Our fashion is rebellion, and to me, that means the rules are just guidelines. A starting point for personal expression. And if that is true, who says coords have to look a certain way all the time? What is stopping any of us from experimenting? Slapping disparate substyles together, pulling in colors outside of the main piece, or even infusing a coord with another alternative fashion style?
I’d even argue that experimentation is necessary to keep growing Lolita fashion. And with experimentation comes hypotheses that you’ll ultimately prove wrong, like “Sugar Hearts will look great with all-black supporting pieces,” or “this gothy peignoir and underskirt together will go with any sweet piece.” And others may look at these supposedly failed hypotheses and say “actually, this works for me,” because our experience of the fashion and what makes a “good” coord is subjective (and subject to implicit bias).
So go forth and make some coords you don’t love! It’s part of the process. And maybe in the future, you’ll see past the stuff that didn’t seem to work and take another stab at the concept. Your fashion and your aesthetic are for you, and that means you get to define your own success, too.
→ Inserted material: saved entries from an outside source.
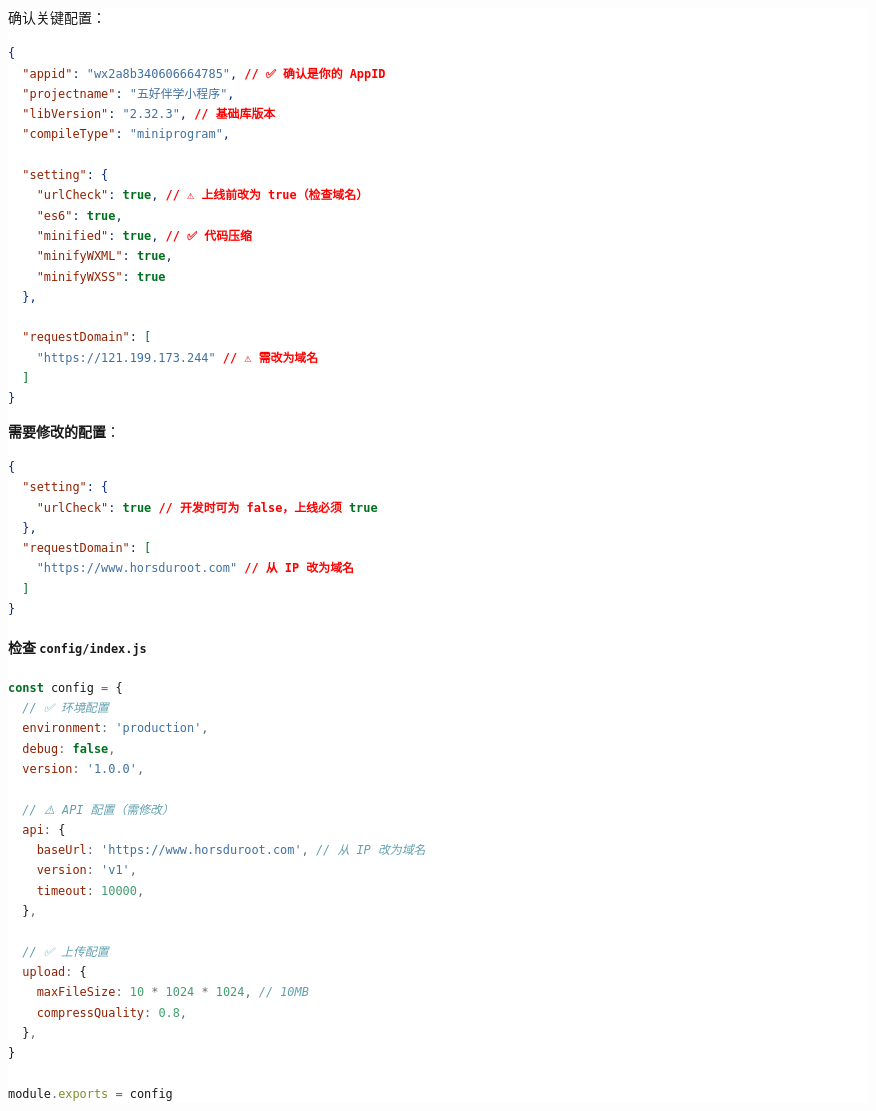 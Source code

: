 确认关键配置：

```json
{
  "appid": "wx2a8b340606664785", // ✅ 确认是你的 AppID
  "projectname": "五好伴学小程序",
  "libVersion": "2.32.3", // 基础库版本
  "compileType": "miniprogram",

  "setting": {
    "urlCheck": true, // ⚠️ 上线前改为 true（检查域名）
    "es6": true,
    "minified": true, // ✅ 代码压缩
    "minifyWXML": true,
    "minifyWXSS": true
  },

  "requestDomain": [
    "https://121.199.173.244" // ⚠️ 需改为域名
  ]
}
```

**需要修改的配置**：

```json
{
  "setting": {
    "urlCheck": true // 开发时可为 false，上线必须 true
  },
  "requestDomain": [
    "https://www.horsduroot.com" // 从 IP 改为域名
  ]
}
```

#### 检查 `config/index.js`

```javascript
const config = {
  // ✅ 环境配置
  environment: 'production',
  debug: false,
  version: '1.0.0',

  // ⚠️ API 配置（需修改）
  api: {
    baseUrl: 'https://www.horsduroot.com', // 从 IP 改为域名
    version: 'v1',
    timeout: 10000,
  },

  // ✅ 上传配置
  upload: {
    maxFileSize: 10 * 1024 * 1024, // 10MB
    compressQuality: 0.8,
  },
}

module.exports = config
```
After retrospecting on shopping habits, it feels great to revisit Kimbuucha’s video on budgeting and saving money for Lolita fashion.
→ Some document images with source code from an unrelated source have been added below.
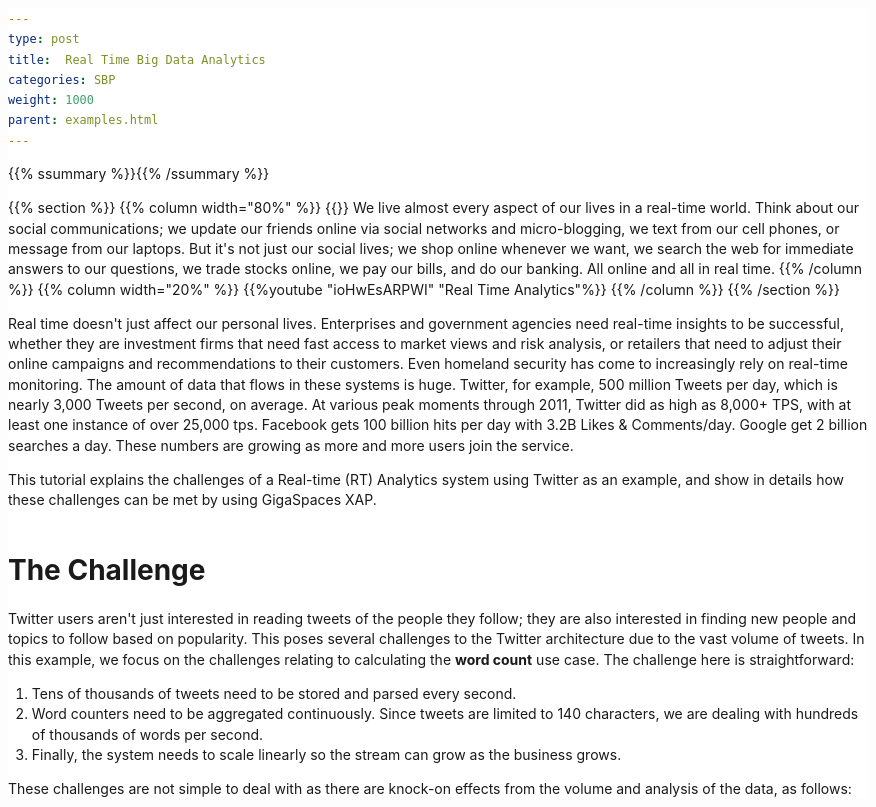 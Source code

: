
```yaml
---
type: post
title:  Real Time Big Data Analytics
categories: SBP
weight: 1000
parent: examples.html
---
```


{{% ssummary %}}{{% /ssummary %}}



{{% section %}}
{{% column width="80%" %}}
{{<wbr>}}
We live almost every aspect of our lives in a real-time world. Think about our social communications; we update our friends online via social networks and micro-blogging, we text from our cell phones, or message from our laptops. But it's not just our social lives; we shop online whenever we want, we search the web for immediate answers to our questions, we trade stocks online, we pay our bills, and do our banking. All online and all in real time.
{{% /column %}}
{{% column width="20%" %}}
{{%youtube "ioHwEsARPWI"  "Real Time Analytics"%}}
{{% /column %}}
{{% /section %}}

Real time doesn't just affect our personal lives. Enterprises and government agencies need real-time insights to be successful, whether they are investment firms that need fast access to market views and risk analysis, or retailers that need to adjust their online campaigns and recommendations to their customers. Even homeland security has come to increasingly rely on real-time monitoring.
The amount of data that flows in these systems is huge. Twitter, for example, 500 million Tweets per day, which is nearly 3,000 Tweets per second, on average.  At various peak moments through 2011, Twitter did as high as 8,000+ TPS, with at least one instance of over 25,000 tps. Facebook gets 100 billion hits per day with 3.2B Likes & Comments/day. Google get 2 billion searches a day. These numbers are growing as more and more users join the service.

This tutorial explains the challenges of a Real-time (RT) Analytics system using Twitter as an example, and show in details how these challenges can be met by using GigaSpaces XAP.

# The Challenge

Twitter users aren't just interested in reading tweets of the people they follow; they are also interested in finding new people and topics to follow based on popularity. This poses several challenges to the Twitter architecture due to the vast volume of tweets. In this example, we focus on the challenges relating to calculating the **word count** use case. The challenge here is straightforward:

1. Tens of thousands of tweets need to be stored and parsed every second.
1. Word counters need to be aggregated continuously. Since tweets are limited to 140 characters, we are dealing with hundreds of thousands of words per second.
1. Finally, the system needs to scale linearly so the stream can grow as the business grows.

These challenges are not simple to deal with as there are knock-on effects from the volume and analysis of the data, as follows:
R. R. Memorandum’s blog post on Reclaiming Opulence really resonated! Give it a read~
As before, please hold tight until May 2021 for updates on Royal Vegas Retreat 2021. With the latest bulletins from the federal government about widespread vaccine availability starting in May, we’re feeling cautiously optimistic - with “cautious” being the operative word, as vaccine supply is only one part of this complex scenario. If you recently signed up to volunteer with us - THANK YOU! And thank you especially for your patience as we get organized.